Cannes day 6: Change!

Jack Blog

June 22nd, 2012 By Jack Morton

The big message I got from sessions attended today at the Cannes festival of creativity is probably the most important one all week.

It’s change.

Change is the message I’ll take home to my job and my colleagues at Jack when (sadly) I leave bright and early tomorrow, missing the Titanium awards as I jet back across the Atlantic (in coach, I assure you).

Here’s what I heard today:

#1: “Make the work better.”

Mutually epic industry legends Dan Wieden and Sir John Hegarty shared the stage to exchange compliments and pay homage to one another’s work. Clearly, having an admired competitor helps to inspire greatness. Plus, it’s fun when one is American and one is British (providing fodder for friendly ribbing and a different way of seeing the world). Hegarty’s parting message to the audience was to call for a fundamental change: “make the f***ing work better.”

#2: Change the world

Jose Miguel Sokoloff, President of Lowe and Partners’ Global Creative Council, led a terrific master class built around the inspiring work his team has done to further the  demobilization of FARC guerillas in Colombia, including the award-winning Operation Christmas. His parting message to the young creatives in attendance: get up every day excited about how you can use your talents to change the world for the better. This echoed a session in which Unilever’s global CMO and senior North American marketer led a session about its Crafting Brands for Life (#CB4L) strategy that ended with the unveiling of a new charitable initiative, Waterworks. Both will bring about positive change.  

#3: Project:Re-brief

A terrific end of the day treat: seeing the film Project:Re-brief, sponsored by Google, directed by Doug Pray of Art & Copy fame. In a really brilliant way, the film asks the question, what would happen if we took four classic ads of the 1960s and ’70s and re-made them with today’s technology? The solutions are brilliant, and it was a real treat to hear the comments from the four creatives who made the original ads and who attended the screening. My new hero: Paula Green, who came up with the Avis “We try harder” strategy in the 1960s. 
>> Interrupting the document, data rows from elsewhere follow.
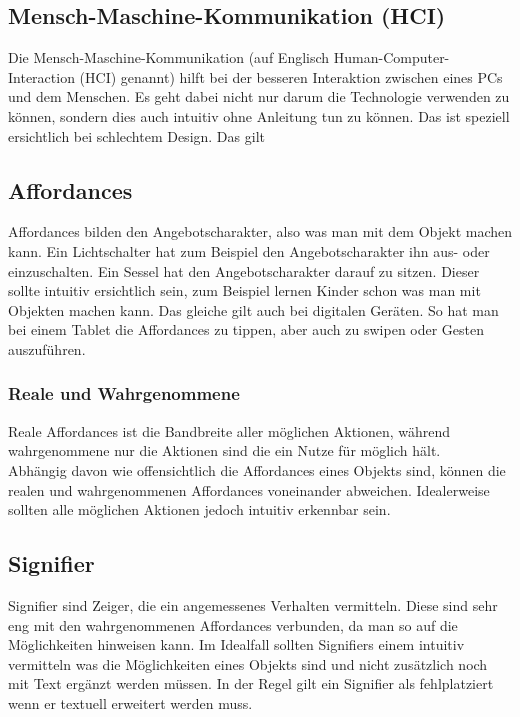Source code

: \documentclass{article}
\begin{document}
\begin{itemize}
	\section{Mensch-Maschine-Kommunikation (HCI)}
	Die Mensch-Maschine-Kommunikation (auf Englisch Human-Computer-Interaction (HCI) genannt) hilft bei der besseren Interaktion zwischen eines PCs und dem Menschen. Es geht dabei nicht nur darum die Technologie verwenden zu können, sondern dies auch intuitiv ohne Anleitung tun zu können. Das ist speziell ersichtlich bei schlechtem Design. Das gilt 
	\subsection{Affordances}
	Affordances bilden den Angebotscharakter, also was man mit dem Objekt machen kann. Ein Lichtschalter hat zum Beispiel den Angebotscharakter ihn aus- oder einzuschalten. Ein Sessel hat den Angebotscharakter darauf zu sitzen. Dieser sollte intuitiv ersichtlich sein, zum Beispiel lernen Kinder schon was man mit Objekten machen kann. Das gleiche gilt auch bei digitalen Geräten. So hat man bei einem Tablet die Affordances zu tippen, aber auch zu swipen oder Gesten auszuführen.
	\subsubsection{Reale und Wahrgenommene}
	Reale Affordances ist die Bandbreite aller möglichen Aktionen, während wahrgenommene nur die Aktionen sind die ein Nutze für möglich hält. \\
	Abhängig davon wie offensichtlich die Affordances eines Objekts sind, können die realen und wahrgenommenen Affordances voneinander abweichen. Idealerweise sollten alle möglichen Aktionen jedoch intuitiv erkennbar sein.
	\subsection{Signifier}
	Signifier sind Zeiger, die ein angemessenes Verhalten vermitteln. Diese sind sehr eng mit den wahrgenommenen Affordances verbunden, da man so auf die Möglichkeiten hinweisen kann. Im Idealfall sollten Signifiers einem intuitiv vermitteln was die Möglichkeiten eines Objekts sind und nicht zusätzlich noch mit Text ergänzt werden müssen. In der Regel gilt ein Signifier als fehlplatziert wenn er textuell erweitert werden muss.

\end{itemize}
\end{document}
#4: We’re excited by the Future Lions

Some of the most exciting work I saw at Cannes: the five student winners of the Future Lions awards. Like my colleague Leesa, I loved Penguin Soundtracks, as well as the brilliant Post from Japan. In introducing the 5 winners, AKQA CCO Rei Inamoto gave the brief from which the students worked: “Advertise a product from a brand of your choice in a way that wouldn’t have been possible 5 years ago.” Fast Company’s Co Create editor Teressa Iezzi told the students: “You have a responsibility to change things”; I think they already are.